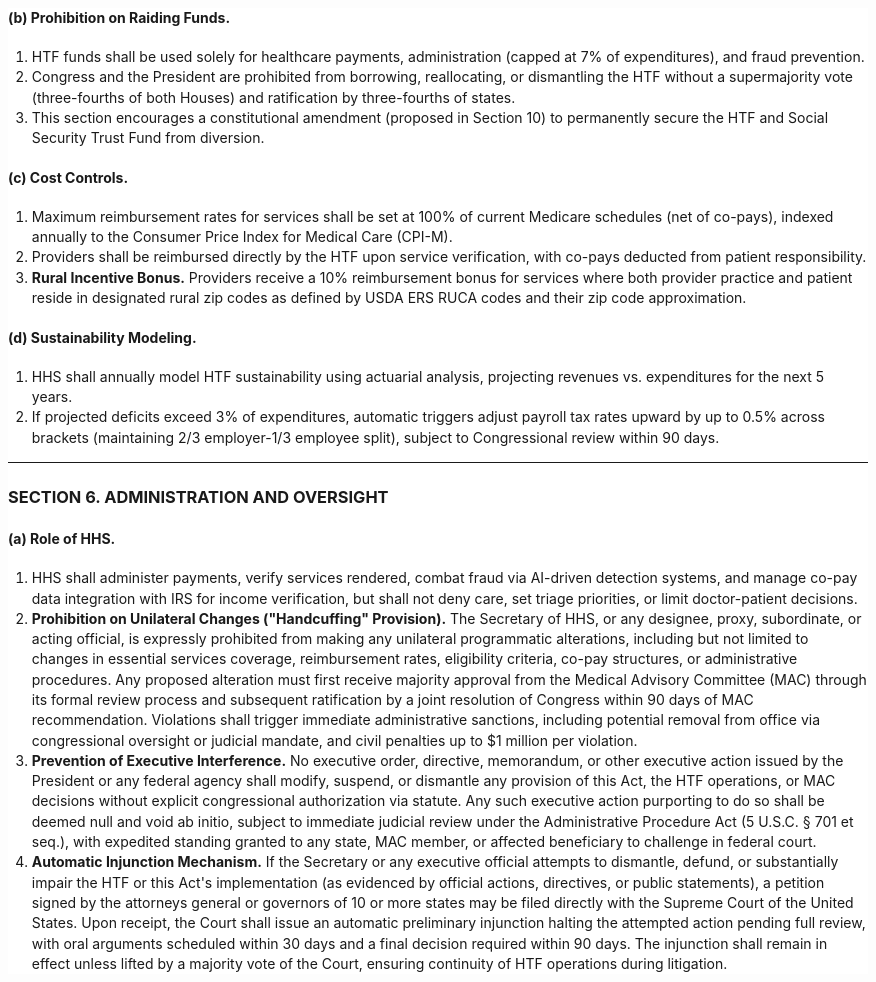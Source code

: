 #### (b) Prohibition on Raiding Funds.

1. HTF funds shall be used solely for healthcare payments, administration (capped at 7% of expenditures), and fraud prevention.
2. Congress and the President are prohibited from borrowing, reallocating, or dismantling the HTF without a supermajority vote (three-fourths of both Houses) and ratification by three-fourths of states.
3. This section encourages a constitutional amendment (proposed in Section 10) to permanently secure the HTF and Social Security Trust Fund from diversion.

#### (c) Cost Controls.

1. Maximum reimbursement rates for services shall be set at 100% of current Medicare schedules (net of co-pays), indexed annually to the Consumer Price Index for Medical Care (CPI-M).
2. Providers shall be reimbursed directly by the HTF upon service verification, with co-pays deducted from patient responsibility.
3. **Rural Incentive Bonus.** Providers receive a 10% reimbursement bonus for services where both provider practice and patient reside in designated rural zip codes as defined by USDA ERS RUCA codes and their zip code approximation.

#### (d) Sustainability Modeling.

1. HHS shall annually model HTF sustainability using actuarial analysis, projecting revenues vs. expenditures for the next 5 years.
2. If projected deficits exceed 3% of expenditures, automatic triggers adjust payroll tax rates upward by up to 0.5% across brackets (maintaining 2/3 employer-1/3 employee split), subject to Congressional review within 90 days.

---

### SECTION 6. ADMINISTRATION AND OVERSIGHT

#### (a) Role of HHS.

1. HHS shall administer payments, verify services rendered, combat fraud via AI-driven detection systems, and manage co-pay data integration with IRS for income verification, but shall not deny care, set triage priorities, or limit doctor-patient decisions.
2. **Prohibition on Unilateral Changes ("Handcuffing" Provision).** The Secretary of HHS, or any designee, proxy, subordinate, or acting official, is expressly prohibited from making any unilateral programmatic alterations, including but not limited to changes in essential services coverage, reimbursement rates, eligibility criteria, co-pay structures, or administrative procedures. Any proposed alteration must first receive majority approval from the Medical Advisory Committee (MAC) through its formal review process and subsequent ratification by a joint resolution of Congress within 90 days of MAC recommendation. Violations shall trigger immediate administrative sanctions, including potential removal from office via congressional oversight or judicial mandate, and civil penalties up to $1 million per violation.
3. **Prevention of Executive Interference.** No executive order, directive, memorandum, or other executive action issued by the President or any federal agency shall modify, suspend, or dismantle any provision of this Act, the HTF operations, or MAC decisions without explicit congressional authorization via statute. Any such executive action purporting to do so shall be deemed null and void ab initio, subject to immediate judicial review under the Administrative Procedure Act (5 U.S.C. § 701 et seq.), with expedited standing granted to any state, MAC member, or affected beneficiary to challenge in federal court.
4. **Automatic Injunction Mechanism.** If the Secretary or any executive official attempts to dismantle, defund, or substantially impair the HTF or this Act's implementation (as evidenced by official actions, directives, or public statements), a petition signed by the attorneys general or governors of 10 or more states may be filed directly with the Supreme Court of the United States. Upon receipt, the Court shall issue an automatic preliminary injunction halting the attempted action pending full review, with oral arguments scheduled within 30 days and a final decision required within 90 days. The injunction shall remain in effect unless lifted by a majority vote of the Court, ensuring continuity of HTF operations during litigation.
————
§ **What is required**:
Every line above with the word "expenditures" belongs in the answer, copied as written.

§ **Exercise result**:
1. HTF funds shall be used solely for healthcare payments, administration (capped at 7% of expenditures), and fraud prevention.
1. HHS shall annually model HTF sustainability using actuarial analysis, projecting revenues vs. expenditures for the next 5 years.
2. If projected deficits exceed 3% of expenditures, automatic triggers adjust payroll tax rates upward by up to 0.5% across brackets (maintaining 2/3 employer-1/3 employee split), subject to Congressional review within 90 days.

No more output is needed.